Na recente Exortação Apostólica Pós-Sinodal Christus Vivit, de 25 de março de 2019, no número 267, o Papa Francisco refere-se aos solteiros indicando que estes podem converter-se num testemunho particular de uma tal vocação:  

“Para aqueles que não são chamados ao matrimónio ou à vida consagrada, devemos recordar sempre que a primeira e mais importante vocação é a vocação batismal. Os solteiros, mesmo que o não sejam intencionalmente, podem converter-se em testemunho particular de tal vocação no seu próprio caminho de crescimento pessoal”.  

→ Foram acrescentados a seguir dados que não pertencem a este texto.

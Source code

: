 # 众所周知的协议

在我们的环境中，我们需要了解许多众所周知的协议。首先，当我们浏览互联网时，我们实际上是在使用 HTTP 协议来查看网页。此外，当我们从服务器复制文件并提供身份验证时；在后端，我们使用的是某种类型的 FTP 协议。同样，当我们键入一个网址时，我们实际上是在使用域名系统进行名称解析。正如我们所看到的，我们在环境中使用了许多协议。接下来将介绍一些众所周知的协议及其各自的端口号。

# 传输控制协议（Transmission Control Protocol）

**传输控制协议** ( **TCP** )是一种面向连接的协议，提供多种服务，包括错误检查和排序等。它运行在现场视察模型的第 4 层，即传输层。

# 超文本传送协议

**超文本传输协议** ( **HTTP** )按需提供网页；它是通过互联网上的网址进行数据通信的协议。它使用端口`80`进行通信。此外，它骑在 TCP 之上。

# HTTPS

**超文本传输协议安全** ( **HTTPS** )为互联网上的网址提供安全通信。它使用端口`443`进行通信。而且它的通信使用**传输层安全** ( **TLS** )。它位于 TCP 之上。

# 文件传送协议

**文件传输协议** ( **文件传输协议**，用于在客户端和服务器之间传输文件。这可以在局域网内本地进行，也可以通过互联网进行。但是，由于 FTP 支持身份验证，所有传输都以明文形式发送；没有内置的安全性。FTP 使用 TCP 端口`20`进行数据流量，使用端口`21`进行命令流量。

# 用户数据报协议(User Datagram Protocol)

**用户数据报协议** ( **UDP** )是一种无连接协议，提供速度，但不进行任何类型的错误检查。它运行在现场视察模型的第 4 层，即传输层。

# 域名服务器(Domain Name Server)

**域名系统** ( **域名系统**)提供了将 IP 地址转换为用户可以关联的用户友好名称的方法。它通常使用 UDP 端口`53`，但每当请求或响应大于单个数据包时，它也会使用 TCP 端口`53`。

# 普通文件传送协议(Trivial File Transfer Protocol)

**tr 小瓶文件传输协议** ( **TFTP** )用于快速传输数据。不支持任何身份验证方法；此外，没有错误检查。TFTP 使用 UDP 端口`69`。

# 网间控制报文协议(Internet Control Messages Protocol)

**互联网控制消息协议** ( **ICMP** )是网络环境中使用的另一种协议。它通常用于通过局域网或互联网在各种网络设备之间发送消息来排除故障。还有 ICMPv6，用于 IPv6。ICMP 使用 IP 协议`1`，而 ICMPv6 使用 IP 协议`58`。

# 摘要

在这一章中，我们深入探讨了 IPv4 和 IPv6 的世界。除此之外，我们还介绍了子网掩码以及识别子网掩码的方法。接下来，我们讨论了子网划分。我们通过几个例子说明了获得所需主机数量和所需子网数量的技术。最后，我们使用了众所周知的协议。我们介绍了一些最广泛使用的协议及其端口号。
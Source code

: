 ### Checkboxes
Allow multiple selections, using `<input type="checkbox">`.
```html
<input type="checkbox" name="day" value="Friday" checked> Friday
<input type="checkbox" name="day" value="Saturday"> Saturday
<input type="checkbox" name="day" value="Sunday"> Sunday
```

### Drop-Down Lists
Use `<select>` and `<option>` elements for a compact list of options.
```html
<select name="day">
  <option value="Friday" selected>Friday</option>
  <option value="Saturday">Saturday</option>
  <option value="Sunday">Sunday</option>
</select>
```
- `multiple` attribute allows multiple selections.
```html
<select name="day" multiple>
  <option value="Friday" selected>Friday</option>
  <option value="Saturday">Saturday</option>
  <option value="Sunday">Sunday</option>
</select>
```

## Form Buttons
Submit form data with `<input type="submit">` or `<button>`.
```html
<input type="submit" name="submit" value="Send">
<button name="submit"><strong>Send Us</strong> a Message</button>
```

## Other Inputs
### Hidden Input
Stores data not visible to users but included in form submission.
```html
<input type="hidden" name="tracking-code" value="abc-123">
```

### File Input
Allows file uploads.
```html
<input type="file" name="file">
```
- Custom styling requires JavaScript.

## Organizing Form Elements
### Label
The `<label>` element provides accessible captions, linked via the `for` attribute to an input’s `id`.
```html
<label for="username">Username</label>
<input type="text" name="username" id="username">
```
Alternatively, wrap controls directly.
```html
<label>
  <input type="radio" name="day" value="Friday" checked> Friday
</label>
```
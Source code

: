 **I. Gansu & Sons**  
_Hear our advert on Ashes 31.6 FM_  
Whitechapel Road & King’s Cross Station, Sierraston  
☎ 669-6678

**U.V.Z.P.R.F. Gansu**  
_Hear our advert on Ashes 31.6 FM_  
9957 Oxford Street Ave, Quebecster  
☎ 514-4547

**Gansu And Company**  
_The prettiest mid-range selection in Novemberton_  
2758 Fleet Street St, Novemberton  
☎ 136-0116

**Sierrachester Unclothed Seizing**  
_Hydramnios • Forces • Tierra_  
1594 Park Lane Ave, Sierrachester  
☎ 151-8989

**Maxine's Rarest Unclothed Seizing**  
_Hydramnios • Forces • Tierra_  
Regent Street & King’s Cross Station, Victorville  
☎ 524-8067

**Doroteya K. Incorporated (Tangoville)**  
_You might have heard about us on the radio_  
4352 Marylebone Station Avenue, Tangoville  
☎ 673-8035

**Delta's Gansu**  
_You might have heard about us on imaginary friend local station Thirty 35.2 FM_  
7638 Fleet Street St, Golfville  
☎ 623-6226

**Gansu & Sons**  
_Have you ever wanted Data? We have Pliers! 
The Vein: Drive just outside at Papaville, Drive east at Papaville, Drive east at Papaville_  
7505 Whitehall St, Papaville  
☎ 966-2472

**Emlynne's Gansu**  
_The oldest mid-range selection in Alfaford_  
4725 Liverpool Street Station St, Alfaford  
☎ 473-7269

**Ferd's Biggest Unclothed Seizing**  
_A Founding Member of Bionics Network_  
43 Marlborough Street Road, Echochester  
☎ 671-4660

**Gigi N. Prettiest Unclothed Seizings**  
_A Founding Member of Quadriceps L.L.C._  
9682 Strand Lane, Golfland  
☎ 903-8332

O Papa Francisco lembra que a vocação transversal a todos na Igreja é aquela batismal. Neste sentido, também os solteiros, em particular aqueles que “o não sejam intencionalmente”, podem oferecer um testemunho de uma participação ativa e plena na comum vocação batismal. O Papa entende oferecer caminhos de esperança dentro da vida cristã a quem não optou pela vida consagrada ou matrimonial, ou que, involuntariamente, se encontre na condição de solteiro. A situação destes últimos pode, diz o Papa, “converter-se em testemunho particular” da vocação batismal. Uma requalificação da vida não há-de ser qualquer coisa de inevitável e de fatídico. É possível, pois, uma conversão, um olhar novamente para a vida com fé e recuperar a parte mais original da identidade humana e espiritual, para novamente dar uma resposta assumidamente livre e totalizante como dom de si. Tal conversão ajudará, por um lado, a pessoa a libertar-se de certas condicionantes que tenham determinado uma certa inevitabilidade da sua situação e assim voltar a si mesma de modo assumido e amadurecido, e, por outro, a sair de si mesma para ir, como dom generoso de si, ao encontro do(s) outro(s). Neste processo, entretanto, pode renascer a oportunidade real de considerar novamente a possibilidade da vocação ao matrimónio ou à vida consagrada.